XLIV. Aussitôt l'armée, se livrant aux transports de joie que devait lui causer cette nouvelle, fit des sacrifices et des festins, comme si la mort de Mithridate l'eût délivrée d'un nombre infini d'ennemis. Pompée ayant ainsi mis à ses exploits une fin beaucoup plus facile qu'il n'avait pu l'espérer, partit de l'Arabie, et, traversant d'une marche rapide les provinces qui la séparent de la Galatie, il se rendit à Amisus, où il trouva des présents magnifiques que Pharnace lui envoyait, et plusieurs corps morts des princes du sang royal, au nombre desquels était celui de Mithridate (56) : ce dernier n'était pas facile à reconnaître aux traits du visage, parce que les esclaves qui l'avaient embaumé avaient oublié d'en dessécher la cervelle ; mais ceux qui furent curieux de l'examiner le reconnurent à des cicatrices qu'il avait au visage. Pompée refusa de le voir ; et pour détourner de lui la vengeance céleste, il le renvoya à Sinope. Mais il admira la magnificence de son habillement, la grandeur et l'éclat de ses armes. Car un certain Publius avait volé le fourreau de son épée, qui avait coûté quatre cents talents, et qu'il vendit à Ariarathe ; Caïus, qui avait été nourri avec Mithridate, prit le diadème de ce prince, dont le travail était admirable, et qu'il donna secrètement à Faustus, fils de Sylla, qui le lui avait demandé. Pompée ignora alors ces deux vols ; mais dans la suite Pharnace les ayant découverts, en fit punir les auteurs. Pompée, après avoir tout réglé, tout affermi dans ces provinces, voyagea avec beaucoup de pompe, en célébrant sur sa route des fêtes et des réjouissances publiques. A Mitylène, il déclara la ville libre, par estime pour Théophane, et il assista aux combats des poètes, usités dans ce pays; ils avaient pris pour sujet de leurs ouvrages de poésie les exploits de Pompée.

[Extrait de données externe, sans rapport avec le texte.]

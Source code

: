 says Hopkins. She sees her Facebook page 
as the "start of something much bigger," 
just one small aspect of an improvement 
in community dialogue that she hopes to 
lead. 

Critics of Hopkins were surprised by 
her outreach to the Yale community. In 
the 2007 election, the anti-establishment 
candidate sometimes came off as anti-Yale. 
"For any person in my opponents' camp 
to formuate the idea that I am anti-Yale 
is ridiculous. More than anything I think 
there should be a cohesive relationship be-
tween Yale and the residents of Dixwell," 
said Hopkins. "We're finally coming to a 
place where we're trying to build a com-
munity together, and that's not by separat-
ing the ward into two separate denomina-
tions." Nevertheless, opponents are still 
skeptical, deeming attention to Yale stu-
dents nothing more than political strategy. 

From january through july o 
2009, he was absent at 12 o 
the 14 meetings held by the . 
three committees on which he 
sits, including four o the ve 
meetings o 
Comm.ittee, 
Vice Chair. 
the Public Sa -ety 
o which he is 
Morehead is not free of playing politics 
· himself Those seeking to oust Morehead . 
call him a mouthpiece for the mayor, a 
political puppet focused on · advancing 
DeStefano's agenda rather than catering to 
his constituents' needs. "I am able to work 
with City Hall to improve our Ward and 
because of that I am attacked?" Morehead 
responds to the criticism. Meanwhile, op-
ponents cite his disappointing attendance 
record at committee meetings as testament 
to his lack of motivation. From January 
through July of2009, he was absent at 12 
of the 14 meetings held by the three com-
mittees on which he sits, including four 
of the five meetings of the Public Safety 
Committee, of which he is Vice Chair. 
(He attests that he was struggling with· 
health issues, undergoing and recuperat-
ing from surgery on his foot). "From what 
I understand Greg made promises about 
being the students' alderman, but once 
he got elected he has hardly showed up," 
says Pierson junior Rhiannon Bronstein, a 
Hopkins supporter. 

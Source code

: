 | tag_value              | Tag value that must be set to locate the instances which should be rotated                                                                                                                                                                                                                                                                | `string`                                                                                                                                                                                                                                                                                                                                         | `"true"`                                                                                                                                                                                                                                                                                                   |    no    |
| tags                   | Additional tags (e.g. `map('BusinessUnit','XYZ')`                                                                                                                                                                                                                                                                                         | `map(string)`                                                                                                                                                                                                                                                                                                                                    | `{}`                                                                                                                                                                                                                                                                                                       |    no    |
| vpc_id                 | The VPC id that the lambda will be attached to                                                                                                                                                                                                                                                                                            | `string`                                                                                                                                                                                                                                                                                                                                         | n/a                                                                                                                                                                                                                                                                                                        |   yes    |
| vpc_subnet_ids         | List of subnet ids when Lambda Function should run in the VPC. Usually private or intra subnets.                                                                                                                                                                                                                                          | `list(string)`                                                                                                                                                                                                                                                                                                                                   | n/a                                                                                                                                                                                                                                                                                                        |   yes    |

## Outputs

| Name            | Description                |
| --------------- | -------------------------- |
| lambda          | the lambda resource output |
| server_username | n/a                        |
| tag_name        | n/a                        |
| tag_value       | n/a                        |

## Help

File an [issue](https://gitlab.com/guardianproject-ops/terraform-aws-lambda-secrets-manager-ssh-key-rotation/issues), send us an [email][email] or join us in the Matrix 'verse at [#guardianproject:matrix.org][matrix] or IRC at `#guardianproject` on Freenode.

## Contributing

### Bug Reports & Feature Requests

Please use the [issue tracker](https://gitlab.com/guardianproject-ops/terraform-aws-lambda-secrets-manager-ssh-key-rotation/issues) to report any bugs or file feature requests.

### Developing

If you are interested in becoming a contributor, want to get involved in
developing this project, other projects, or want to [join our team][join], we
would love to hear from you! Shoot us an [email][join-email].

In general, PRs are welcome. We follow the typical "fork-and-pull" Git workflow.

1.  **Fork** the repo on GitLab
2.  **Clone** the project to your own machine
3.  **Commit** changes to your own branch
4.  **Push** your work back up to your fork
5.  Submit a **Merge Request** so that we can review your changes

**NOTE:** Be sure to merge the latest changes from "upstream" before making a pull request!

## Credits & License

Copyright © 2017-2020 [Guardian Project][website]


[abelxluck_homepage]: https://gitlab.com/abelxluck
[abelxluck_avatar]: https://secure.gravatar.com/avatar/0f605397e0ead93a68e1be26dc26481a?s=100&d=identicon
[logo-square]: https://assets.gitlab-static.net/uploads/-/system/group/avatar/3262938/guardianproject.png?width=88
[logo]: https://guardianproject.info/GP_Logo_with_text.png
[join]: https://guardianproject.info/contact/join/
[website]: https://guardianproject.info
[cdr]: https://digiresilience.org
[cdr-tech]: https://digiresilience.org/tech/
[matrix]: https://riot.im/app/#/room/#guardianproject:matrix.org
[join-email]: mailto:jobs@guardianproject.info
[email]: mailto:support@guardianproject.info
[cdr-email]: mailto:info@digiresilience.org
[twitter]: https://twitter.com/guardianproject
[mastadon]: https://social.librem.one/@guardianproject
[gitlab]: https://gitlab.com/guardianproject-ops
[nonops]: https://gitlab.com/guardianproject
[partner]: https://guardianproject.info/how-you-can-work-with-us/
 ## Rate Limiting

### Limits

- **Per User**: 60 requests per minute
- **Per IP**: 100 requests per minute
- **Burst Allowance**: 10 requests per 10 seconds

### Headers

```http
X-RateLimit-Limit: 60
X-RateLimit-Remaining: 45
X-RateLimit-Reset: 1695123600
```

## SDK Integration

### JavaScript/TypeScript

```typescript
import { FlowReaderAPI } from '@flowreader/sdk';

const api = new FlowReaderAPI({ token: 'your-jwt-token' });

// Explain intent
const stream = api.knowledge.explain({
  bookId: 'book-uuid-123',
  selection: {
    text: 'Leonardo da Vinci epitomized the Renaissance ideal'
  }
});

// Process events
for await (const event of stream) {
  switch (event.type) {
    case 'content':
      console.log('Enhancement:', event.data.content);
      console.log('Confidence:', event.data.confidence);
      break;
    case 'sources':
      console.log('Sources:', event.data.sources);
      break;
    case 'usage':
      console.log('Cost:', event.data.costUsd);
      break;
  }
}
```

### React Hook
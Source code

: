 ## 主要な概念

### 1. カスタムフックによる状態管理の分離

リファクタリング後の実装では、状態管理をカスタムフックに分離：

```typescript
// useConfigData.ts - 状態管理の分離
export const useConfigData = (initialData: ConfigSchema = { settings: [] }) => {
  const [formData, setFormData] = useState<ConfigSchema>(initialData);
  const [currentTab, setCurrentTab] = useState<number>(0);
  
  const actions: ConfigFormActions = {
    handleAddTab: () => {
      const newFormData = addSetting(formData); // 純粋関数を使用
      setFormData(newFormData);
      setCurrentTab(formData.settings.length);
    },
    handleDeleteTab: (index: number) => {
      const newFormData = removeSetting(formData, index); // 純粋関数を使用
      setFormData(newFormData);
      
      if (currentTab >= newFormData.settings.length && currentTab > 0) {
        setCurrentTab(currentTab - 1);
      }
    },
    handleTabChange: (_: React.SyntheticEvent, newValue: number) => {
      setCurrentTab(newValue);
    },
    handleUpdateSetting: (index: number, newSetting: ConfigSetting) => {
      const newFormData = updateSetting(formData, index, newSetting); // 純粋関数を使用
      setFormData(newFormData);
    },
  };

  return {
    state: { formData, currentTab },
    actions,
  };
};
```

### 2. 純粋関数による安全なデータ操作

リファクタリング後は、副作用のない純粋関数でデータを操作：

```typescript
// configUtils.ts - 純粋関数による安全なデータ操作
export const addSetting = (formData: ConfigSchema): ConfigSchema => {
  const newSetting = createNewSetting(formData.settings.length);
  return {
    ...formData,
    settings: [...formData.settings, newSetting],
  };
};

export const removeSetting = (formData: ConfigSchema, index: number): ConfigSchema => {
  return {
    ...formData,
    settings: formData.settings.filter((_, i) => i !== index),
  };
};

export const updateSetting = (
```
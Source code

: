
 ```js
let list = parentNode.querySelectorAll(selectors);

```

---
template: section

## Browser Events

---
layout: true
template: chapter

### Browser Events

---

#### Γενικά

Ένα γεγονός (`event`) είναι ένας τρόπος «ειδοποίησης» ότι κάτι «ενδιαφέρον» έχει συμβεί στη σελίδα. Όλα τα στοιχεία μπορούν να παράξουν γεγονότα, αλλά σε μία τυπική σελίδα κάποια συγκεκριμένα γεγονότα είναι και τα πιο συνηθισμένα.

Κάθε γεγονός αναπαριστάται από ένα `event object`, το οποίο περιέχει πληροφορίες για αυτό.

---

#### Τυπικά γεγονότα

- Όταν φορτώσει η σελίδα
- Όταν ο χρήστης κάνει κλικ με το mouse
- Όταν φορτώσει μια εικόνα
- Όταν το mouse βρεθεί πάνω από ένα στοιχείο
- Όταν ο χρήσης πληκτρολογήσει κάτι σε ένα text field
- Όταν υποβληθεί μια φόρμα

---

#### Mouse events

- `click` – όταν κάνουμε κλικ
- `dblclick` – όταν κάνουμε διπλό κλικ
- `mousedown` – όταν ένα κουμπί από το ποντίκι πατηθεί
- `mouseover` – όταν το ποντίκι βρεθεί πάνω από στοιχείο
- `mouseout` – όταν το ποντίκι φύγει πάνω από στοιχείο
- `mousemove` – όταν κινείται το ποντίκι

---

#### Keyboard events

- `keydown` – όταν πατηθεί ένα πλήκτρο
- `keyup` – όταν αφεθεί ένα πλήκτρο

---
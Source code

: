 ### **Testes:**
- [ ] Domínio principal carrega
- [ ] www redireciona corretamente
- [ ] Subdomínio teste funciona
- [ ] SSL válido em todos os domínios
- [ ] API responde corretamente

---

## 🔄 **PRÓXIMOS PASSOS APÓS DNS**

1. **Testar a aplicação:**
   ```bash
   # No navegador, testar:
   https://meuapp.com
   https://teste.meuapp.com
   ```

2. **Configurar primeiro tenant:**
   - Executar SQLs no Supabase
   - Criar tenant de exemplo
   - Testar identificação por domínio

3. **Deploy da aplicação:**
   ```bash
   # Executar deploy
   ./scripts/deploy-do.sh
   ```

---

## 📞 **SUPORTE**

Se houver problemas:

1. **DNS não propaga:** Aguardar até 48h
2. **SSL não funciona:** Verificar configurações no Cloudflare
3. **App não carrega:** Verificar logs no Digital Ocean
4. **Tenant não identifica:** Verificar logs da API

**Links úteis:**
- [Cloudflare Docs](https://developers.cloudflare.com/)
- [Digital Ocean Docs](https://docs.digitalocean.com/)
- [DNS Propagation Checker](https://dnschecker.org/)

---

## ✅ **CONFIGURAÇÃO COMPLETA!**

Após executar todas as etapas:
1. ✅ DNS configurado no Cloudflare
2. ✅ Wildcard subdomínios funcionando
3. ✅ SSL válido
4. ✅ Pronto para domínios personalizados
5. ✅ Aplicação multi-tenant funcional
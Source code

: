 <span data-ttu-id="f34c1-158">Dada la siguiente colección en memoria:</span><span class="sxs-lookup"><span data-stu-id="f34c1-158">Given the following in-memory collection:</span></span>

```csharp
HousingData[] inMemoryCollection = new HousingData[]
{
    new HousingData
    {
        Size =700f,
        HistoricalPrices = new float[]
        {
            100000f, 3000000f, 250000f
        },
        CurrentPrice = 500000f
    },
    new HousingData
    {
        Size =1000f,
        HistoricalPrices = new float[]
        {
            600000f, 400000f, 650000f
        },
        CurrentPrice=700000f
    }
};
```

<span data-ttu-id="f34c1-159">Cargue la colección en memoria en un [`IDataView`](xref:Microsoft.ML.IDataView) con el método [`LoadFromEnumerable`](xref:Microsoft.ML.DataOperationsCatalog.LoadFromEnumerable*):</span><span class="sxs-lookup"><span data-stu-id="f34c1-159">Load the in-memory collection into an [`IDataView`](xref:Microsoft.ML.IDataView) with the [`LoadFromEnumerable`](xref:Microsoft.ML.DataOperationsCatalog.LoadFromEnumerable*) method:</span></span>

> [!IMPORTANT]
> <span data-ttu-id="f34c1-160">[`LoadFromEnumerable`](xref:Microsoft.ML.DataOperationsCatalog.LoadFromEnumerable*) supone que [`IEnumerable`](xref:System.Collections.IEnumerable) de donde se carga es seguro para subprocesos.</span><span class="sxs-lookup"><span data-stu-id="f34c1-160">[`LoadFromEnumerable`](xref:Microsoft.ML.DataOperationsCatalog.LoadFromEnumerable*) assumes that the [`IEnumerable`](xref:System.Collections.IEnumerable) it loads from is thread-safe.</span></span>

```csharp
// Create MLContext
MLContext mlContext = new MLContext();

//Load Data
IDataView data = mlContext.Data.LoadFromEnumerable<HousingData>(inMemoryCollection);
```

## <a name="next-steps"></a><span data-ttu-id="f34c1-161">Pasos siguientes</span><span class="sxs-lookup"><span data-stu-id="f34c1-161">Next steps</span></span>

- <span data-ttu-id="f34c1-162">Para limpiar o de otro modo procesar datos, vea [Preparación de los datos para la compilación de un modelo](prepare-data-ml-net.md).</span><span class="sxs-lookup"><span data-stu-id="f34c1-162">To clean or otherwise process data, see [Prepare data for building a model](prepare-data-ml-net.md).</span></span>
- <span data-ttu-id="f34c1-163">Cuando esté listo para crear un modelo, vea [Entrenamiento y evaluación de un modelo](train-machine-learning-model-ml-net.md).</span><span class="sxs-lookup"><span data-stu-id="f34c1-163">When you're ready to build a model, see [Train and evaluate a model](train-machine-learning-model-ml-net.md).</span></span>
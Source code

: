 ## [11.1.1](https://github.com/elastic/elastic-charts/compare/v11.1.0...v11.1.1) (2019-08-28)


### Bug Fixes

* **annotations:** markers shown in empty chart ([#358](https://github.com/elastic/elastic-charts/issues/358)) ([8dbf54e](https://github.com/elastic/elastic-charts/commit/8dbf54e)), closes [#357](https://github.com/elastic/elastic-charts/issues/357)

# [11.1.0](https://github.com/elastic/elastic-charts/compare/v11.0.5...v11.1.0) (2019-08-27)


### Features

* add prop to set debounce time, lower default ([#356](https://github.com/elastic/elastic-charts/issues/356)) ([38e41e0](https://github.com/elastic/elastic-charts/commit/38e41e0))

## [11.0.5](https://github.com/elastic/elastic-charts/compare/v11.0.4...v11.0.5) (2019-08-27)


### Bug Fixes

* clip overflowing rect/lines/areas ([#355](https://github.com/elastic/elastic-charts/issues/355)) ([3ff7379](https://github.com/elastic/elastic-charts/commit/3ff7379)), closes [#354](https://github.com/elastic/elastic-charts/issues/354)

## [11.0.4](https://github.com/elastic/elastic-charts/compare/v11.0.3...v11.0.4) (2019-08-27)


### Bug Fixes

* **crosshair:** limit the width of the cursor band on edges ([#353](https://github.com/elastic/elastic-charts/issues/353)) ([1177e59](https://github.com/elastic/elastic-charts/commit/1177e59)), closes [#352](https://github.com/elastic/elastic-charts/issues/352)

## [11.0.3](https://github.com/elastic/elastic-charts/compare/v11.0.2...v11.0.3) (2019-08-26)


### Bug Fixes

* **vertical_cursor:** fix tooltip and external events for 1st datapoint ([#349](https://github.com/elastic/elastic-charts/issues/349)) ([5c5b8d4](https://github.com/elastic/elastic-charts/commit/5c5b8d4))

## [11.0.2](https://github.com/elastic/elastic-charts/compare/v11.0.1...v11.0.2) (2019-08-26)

Il fut si charmé de leur théâtre, qu'il en fit lever et dessiner le plan pour en faire exécuter à Rome un pareil, mais plus grand et plus magnifique. De là passant à Rhodes, il y entendit discourir tous les sophistes, et leur donna à chacun un talent. Posidonius a laissé par écrit le discours qu'il prononça devant lui pour réfuter l'opinion d'Hermagoras sur la question générale (57). Dans Athènes, il traita les philosophes avec la même générosité qu'à Rhodes, et fit présent à la ville de cinquante talents pour la réparer.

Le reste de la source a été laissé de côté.